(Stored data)
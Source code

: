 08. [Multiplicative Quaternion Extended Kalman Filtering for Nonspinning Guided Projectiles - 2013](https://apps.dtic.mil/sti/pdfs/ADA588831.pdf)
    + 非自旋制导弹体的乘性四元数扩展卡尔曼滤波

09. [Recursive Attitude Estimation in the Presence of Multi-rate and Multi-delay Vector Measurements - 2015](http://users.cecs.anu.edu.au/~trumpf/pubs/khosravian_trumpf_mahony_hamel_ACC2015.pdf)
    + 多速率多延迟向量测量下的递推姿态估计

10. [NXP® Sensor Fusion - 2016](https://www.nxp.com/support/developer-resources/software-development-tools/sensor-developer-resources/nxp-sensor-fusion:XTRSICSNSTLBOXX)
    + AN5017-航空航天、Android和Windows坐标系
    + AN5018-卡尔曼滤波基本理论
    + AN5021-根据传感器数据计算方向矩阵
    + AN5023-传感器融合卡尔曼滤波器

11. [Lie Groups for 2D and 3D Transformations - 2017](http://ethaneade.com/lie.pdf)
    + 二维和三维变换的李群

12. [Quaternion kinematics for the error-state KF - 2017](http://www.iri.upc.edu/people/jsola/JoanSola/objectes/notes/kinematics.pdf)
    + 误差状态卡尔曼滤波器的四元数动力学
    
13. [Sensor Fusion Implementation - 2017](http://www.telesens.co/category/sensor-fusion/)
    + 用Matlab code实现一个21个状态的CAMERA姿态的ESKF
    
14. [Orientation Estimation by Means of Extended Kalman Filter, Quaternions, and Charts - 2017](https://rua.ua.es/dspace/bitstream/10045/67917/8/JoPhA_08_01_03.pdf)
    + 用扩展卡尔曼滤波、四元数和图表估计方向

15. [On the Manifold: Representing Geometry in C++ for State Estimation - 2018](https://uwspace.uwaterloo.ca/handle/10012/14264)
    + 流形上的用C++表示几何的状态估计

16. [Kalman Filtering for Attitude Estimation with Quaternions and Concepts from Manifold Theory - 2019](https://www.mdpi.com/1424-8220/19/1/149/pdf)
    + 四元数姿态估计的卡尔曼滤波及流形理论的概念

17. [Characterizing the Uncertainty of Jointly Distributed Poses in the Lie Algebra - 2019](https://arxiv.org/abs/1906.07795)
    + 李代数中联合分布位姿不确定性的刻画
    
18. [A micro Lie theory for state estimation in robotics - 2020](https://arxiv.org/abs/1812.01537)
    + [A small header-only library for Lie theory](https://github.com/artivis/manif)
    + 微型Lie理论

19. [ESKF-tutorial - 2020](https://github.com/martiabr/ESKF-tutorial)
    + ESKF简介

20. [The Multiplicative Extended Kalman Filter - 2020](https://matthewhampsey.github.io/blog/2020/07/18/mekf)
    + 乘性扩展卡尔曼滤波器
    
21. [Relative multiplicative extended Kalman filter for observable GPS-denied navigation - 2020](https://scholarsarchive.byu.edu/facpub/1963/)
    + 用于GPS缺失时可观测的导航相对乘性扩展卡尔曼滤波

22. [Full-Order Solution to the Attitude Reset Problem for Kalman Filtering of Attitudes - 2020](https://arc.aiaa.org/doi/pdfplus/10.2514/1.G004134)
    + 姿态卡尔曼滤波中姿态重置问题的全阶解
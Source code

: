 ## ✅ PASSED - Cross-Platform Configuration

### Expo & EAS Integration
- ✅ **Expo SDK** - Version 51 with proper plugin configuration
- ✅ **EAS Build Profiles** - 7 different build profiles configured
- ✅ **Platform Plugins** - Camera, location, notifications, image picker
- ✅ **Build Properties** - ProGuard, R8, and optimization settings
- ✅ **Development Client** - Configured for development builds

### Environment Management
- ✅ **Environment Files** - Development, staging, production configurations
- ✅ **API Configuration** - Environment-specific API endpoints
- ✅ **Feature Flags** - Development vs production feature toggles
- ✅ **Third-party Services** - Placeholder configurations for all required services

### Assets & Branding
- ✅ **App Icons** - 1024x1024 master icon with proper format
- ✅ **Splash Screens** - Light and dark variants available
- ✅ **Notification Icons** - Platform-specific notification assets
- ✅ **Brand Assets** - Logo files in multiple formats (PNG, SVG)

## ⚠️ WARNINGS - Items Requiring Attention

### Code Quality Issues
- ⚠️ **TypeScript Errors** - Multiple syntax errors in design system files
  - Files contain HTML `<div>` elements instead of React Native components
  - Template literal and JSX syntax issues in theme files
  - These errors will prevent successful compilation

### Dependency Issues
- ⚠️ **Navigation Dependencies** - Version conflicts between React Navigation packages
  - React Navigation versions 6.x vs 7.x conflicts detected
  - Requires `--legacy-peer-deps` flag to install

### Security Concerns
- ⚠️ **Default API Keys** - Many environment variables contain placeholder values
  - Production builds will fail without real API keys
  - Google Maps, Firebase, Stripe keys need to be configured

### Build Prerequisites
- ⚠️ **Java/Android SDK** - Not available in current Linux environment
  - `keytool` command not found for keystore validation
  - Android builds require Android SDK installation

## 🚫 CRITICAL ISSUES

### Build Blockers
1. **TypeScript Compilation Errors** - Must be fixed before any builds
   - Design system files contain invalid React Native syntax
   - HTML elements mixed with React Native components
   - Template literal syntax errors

* Assignment *
From the records above, print only the lines between the one holding "- ✅ **API Configuration**" and the one holding "flag to install", inclusive, exactly as they stand.

* Answer area *
- ✅ **API Configuration** - Environment-specific API endpoints
- ✅ **Feature Flags** - Development vs production feature toggles
- ✅ **Third-party Services** - Placeholder configurations for all required services

### Assets & Branding
- ✅ **App Icons** - 1024x1024 master icon with proper format
- ✅ **Splash Screens** - Light and dark variants available
- ✅ **Notification Icons** - Platform-specific notification assets
- ✅ **Brand Assets** - Logo files in multiple formats (PNG, SVG)

## ⚠️ WARNINGS - Items Requiring Attention

### Code Quality Issues
- ⚠️ **TypeScript Errors** - Multiple syntax errors in design system files
  - Files contain HTML `<div>` elements instead of React Native components
  - Template literal and JSX syntax issues in theme files
  - These errors will prevent successful compilation

### Dependency Issues
- ⚠️ **Navigation Dependencies** - Version conflicts between React Navigation packages
  - React Navigation versions 6.x vs 7.x conflicts detected
  - Requires `--legacy-peer-deps` flag to install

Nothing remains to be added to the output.